(Extracted information begins)
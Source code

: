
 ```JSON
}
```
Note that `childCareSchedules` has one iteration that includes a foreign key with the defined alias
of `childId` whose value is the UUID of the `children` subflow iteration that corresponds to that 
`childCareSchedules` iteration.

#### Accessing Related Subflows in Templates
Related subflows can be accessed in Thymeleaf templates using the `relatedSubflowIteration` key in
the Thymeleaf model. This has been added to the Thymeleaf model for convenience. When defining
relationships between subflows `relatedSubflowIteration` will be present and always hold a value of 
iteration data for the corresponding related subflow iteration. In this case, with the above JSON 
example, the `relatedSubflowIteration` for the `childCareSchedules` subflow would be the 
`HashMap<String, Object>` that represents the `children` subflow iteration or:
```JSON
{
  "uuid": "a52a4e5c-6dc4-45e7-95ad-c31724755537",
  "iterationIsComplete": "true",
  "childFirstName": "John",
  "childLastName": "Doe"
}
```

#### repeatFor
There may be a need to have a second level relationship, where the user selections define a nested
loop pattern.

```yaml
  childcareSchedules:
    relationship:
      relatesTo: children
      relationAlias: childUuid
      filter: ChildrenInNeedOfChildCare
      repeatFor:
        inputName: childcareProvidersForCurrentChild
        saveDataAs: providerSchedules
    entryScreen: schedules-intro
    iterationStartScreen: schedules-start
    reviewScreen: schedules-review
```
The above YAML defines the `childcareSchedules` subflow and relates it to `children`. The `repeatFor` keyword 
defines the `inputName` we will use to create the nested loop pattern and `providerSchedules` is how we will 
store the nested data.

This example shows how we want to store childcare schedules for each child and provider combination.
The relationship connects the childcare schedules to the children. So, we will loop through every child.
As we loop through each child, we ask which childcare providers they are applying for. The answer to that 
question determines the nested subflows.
(Extracted information ends)
### What to do:
Write down only the number of lines above where the word "repeatFor" occurs.

### Solution for this problem:
3